DATA SECTION section start

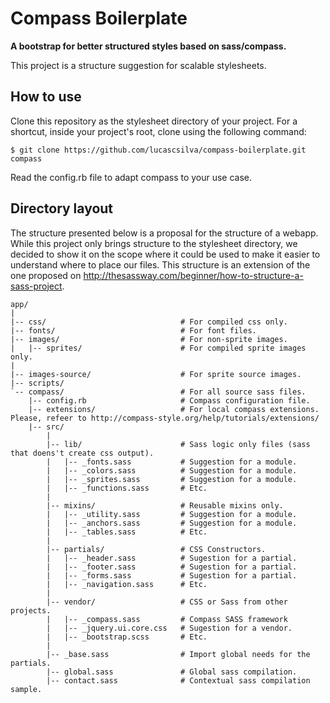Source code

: # Compass Boilerplate
**A bootstrap for better structured styles based on sass/compass.**

This project is a structure suggestion for scalable stylesheets.


## How to use

Clone this repository as the stylesheet directory of your project. For a shortcut, inside your project's root, clone using the following command:

    $ git clone https://github.com/lucascsilva/compass-boilerplate.git compass

Read the config.rb file to adapt compass to your use case.


## Directory layout

The structure presented below is a proposal for the structure of a webapp. While this project only brings structure to the stylesheet directory, we decided to show it on the scope where it could be used to make it easier to understand where to place our files.
This structure is an extension of the one proposed on http://thesassway.com/beginner/how-to-structure-a-sass-project.

    app/
    |
    |-- css/                              # For compiled css only.
    |-- fonts/                            # For font files.
    |-- images/                           # For non-sprite images.
    |   |-- sprites/                      # For compiled sprite images only.
    |   
    |-- images-source/                    # For sprite source images.
    |-- scripts/
    `-- compass/                          # For all source sass files.
        |-- config.rb                     # Compass configuration file.
        |-- extensions/                   # For local compass extensions. Please, refeer to http://compass-style.org/help/tutorials/extensions/
        |-- src/
            |
            |-- lib/                      # Sass logic only files (sass that doens't create css output).
            |   |-- _fonts.sass           # Suggestion for a module.
            |   |-- _colors.sass          # Suggestion for a module.
            |   |-- _sprites.sass         # Suggestion for a module.
            |   |-- _functions.sass       # Etc.
            |
            |-- mixins/                   # Reusable mixins only.
            |   |-- _utility.sass         # Suggestion for a module.
            |   |-- _anchors.sass         # Suggestion for a module.
            |   |-- _tables.sass          # Etc.
            |   
            |-- partials/                 # CSS Constructors.
            |   |-- _header.sass          # Sugestion for a partial.
            |   |-- _footer.sass          # Sugestion for a partial.
            |   |-- _forms.sass           # Sugestion for a partial.
            |   |-- _navigation.sass      # Etc.
            |   
            |-- vendor/                   # CSS or Sass from other projects.
            |   |-- _compass.sass         # Compass SASS framework
            |   |-- _jquery.ui.core.css   # Sugestion for a vendor.
            |   |-- _bootstrap.scss       # Etc.
            |
            |-- _base.sass                # Import global needs for the partials.
            |-- global.sass               # Global sass compilation.
            |-- contact.sass              # Contextual sass compilation sample.
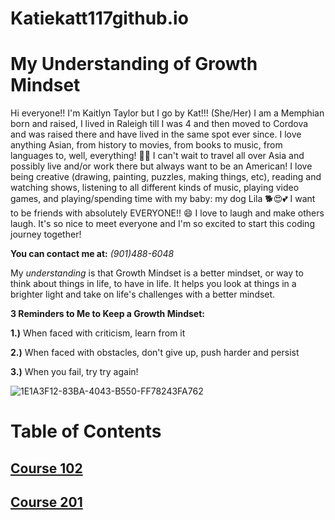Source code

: # Katiekatt117github.io

# **My Understanding of Growth Mindset**

Hi everyone!! I'm Kaitlyn Taylor but I go by Kat!!! (She/Her) I am a Memphian born and raised, I lived in Raleigh till I was 4 and then moved to Cordova and was raised there and have lived in the same spot ever since. I love anything Asian, from history to movies, from books to music, from languages to,  well, everything! :cherry_blossom::white_flower: I can't wait to travel all over Asia and possibly live and/or work there but always want to be an American! I love being creative (drawing, painting, puzzles, making things, etc), reading and watching shows, listening to all different kinds of music, playing video games, and playing/spending time with my baby: my dog Lila :dog2::heart_eyes::two_hearts: I want to be friends with absolutely EVERYONE!! :smile: I love to laugh and make others laugh. It's so nice to meet everyone and I'm so excited to start this coding journey together!

**You can contact me at:** *(901)488-6048*


My *understanding* is that Growth Mindset is a better mindset, or way to think about things in life, to have in life. It helps you look at things in a brighter light and take on life's challenges with a better mindset.

**3 Reminders to Me to Keep a Growth Mindset:**

**1.)** When faced with criticism, learn from it

**2.)** When faced with obstacles, don't give up, push harder and persist

**3.)** When you fail, try try again!

![1E1A3F12-83BA-4043-B550-FF78243FA762](https://user-images.githubusercontent.com/123973932/215583823-b53a581d-f5f4-4a98-83a6-621b527066b8.jpeg)


# Table of Contents

## [Course 102](102)
## [Course 201](201)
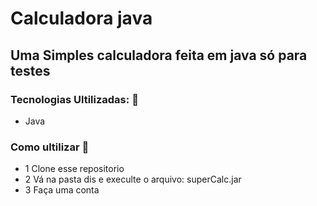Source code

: # Calculadora java
## Uma Simples calculadora feita em java só para testes

### Tecnologias Ultilizadas: :book:
- Java

### Como ultilizar :book:
- 1 Clone esse repositorio
- 2 Vá na pasta dis e execulte o arquivo: superCalc.jar 
- 3 Faça uma conta

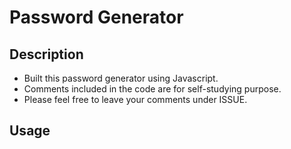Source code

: # Password Generator

## Description
* Built this password generator using Javascript.
* Comments included in the code are for self-studying purpose.
* Please feel free to leave your comments under ISSUE.

## Usage

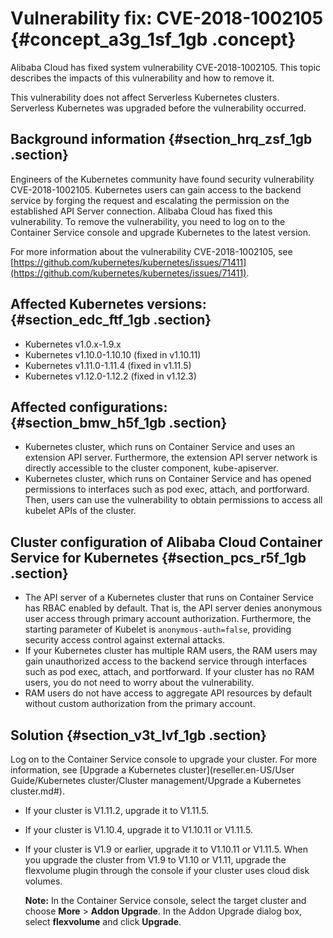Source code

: # Vulnerability fix: CVE-2018-1002105 {#concept_a3g_1sf_1gb .concept}

Alibaba Cloud has fixed system vulnerability CVE-2018-1002105. This topic describes the impacts of this vulnerability and how to remove it.

This vulnerability does not affect Serverless Kubernetes clusters. Serverless Kubernetes was upgraded before the vulnerability occurred.

## Background information {#section_hrq_zsf_1gb .section}

Engineers of the Kubernetes community have found security vulnerability CVE-2018-1002105. Kubernetes users can gain access to the backend service by forging the request and escalating the permission on the established API Server connection. Alibaba Cloud has fixed this vulnerability. To remove the vulnerability, you need to log on to the Container Service console and upgrade Kubernetes to the latest version.

For more information about the vulnerability CVE-2018-1002105, see [https://github.com/kubernetes/kubernetes/issues/71411](https://github.com/kubernetes/kubernetes/issues/71411).

## Affected Kubernetes versions: {#section_edc_ftf_1gb .section}

-   Kubernetes v1.0.x-1.9.x
-   Kubernetes v1.10.0-1.10.10 \(fixed in v1.10.11\)
-   Kubernetes v1.11.0-1.11.4 \(fixed in v1.11.5\)
-   Kubernetes v1.12.0-1.12.2 \(fixed in v1.12.3\)

## Affected configurations: {#section_bmw_h5f_1gb .section}

-   Kubernetes cluster, which runs on Container Service and uses an extension API server. Furthermore, the extension API server network is directly accessible to the cluster component, kube-apiserver.
-   Kubernetes cluster, which runs on Container Service and has opened permissions to interfaces such as pod exec, attach, and portforward. Then, users can use the vulnerability to obtain permissions to access all kubelet APIs of the cluster.

## Cluster configuration of Alibaba Cloud Container Service for Kubernetes {#section_pcs_r5f_1gb .section}

-   The API server of a Kubernetes cluster that runs on Container Service has RBAC enabled by default. That is, the API server denies anonymous user access through primary account authorization. Furthermore, the starting parameter of Kubelet is `anonymous-auth=false`, providing security access control against external attacks.
-   If your Kubernetes cluster has multiple RAM users, the RAM users may gain unauthorized access to the backend service through interfaces such as pod exec, attach, and portforward. If your cluster has no RAM users, you do not need to worry about the vulnerability.
-   RAM users do not have access to aggregate API resources by default without custom authorization from the primary account.

## Solution {#section_v3t_lvf_1gb .section}

Log on to the Container Service console to upgrade your cluster. For more information, see [Upgrade a Kubernetes cluster](reseller.en-US/User Guide/Kubernetes cluster/Cluster management/Upgrade a Kubernetes cluster.md#).

-   If your cluster is V1.11.2, upgrade it to V1.11.5.
-   If your cluster is V1.10.4, upgrade it to V1.10.11 or V1.11.5.
-   If your cluster is V1.9 or earlier, upgrade it to V1.10.11 or V1.11.5. When you upgrade the cluster from V1.9 to V1.10 or V1.11, upgrade the flexvolume plugin through the console if your cluster uses cloud disk volumes.

    **Note:** In the Container Service console, select the target cluster and choose **More** \> **Addon Upgrade**. In the Addon Upgrade dialog box, select **flexvolume** and click **Upgrade**.


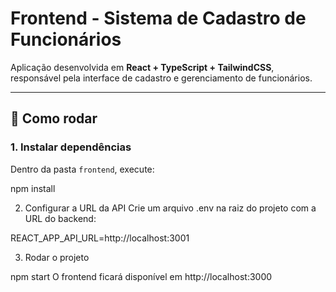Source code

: # Frontend - Sistema de Cadastro de Funcionários

Aplicação desenvolvida em **React + TypeScript + TailwindCSS**, responsável pela interface de cadastro e gerenciamento de funcionários.

---

## 🚀 Como rodar

### 1. Instalar dependências

Dentro da pasta `frontend`, execute:

npm install

2. Configurar a URL da API
Crie um arquivo .env na raiz do projeto com a URL do backend:

REACT_APP_API_URL=http://localhost:3001

3. Rodar o projeto

npm start
O frontend ficará disponível em http://localhost:3000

DATA SECTION section end

→ WHAT TO PRODUCE:
Nothing but the lines above from the one containing "of the cluster." through the one containing "V1.10.4, upgrade it to V1.10.11 or V1.11.5." should appear in the answer, each repeated exactly.

→ SOLUTION TO THIS TASK:
-   Kubernetes cluster, which runs on Container Service and has opened permissions to interfaces such as pod exec, attach, and portforward. Then, users can use the vulnerability to obtain permissions to access all kubelet APIs of the cluster.

## Cluster configuration of Alibaba Cloud Container Service for Kubernetes {#section_pcs_r5f_1gb .section}

-   The API server of a Kubernetes cluster that runs on Container Service has RBAC enabled by default. That is, the API server denies anonymous user access through primary account authorization. Furthermore, the starting parameter of Kubelet is `anonymous-auth=false`, providing security access control against external attacks.
-   If your Kubernetes cluster has multiple RAM users, the RAM users may gain unauthorized access to the backend service through interfaces such as pod exec, attach, and portforward. If your cluster has no RAM users, you do not need to worry about the vulnerability.
-   RAM users do not have access to aggregate API resources by default without custom authorization from the primary account.

## Solution {#section_v3t_lvf_1gb .section}

Log on to the Container Service console to upgrade your cluster. For more information, see [Upgrade a Kubernetes cluster](reseller.en-US/User Guide/Kubernetes cluster/Cluster management/Upgrade a Kubernetes cluster.md#).

-   If your cluster is V1.11.2, upgrade it to V1.11.5.
-   If your cluster is V1.10.4, upgrade it to V1.10.11 or V1.11.5.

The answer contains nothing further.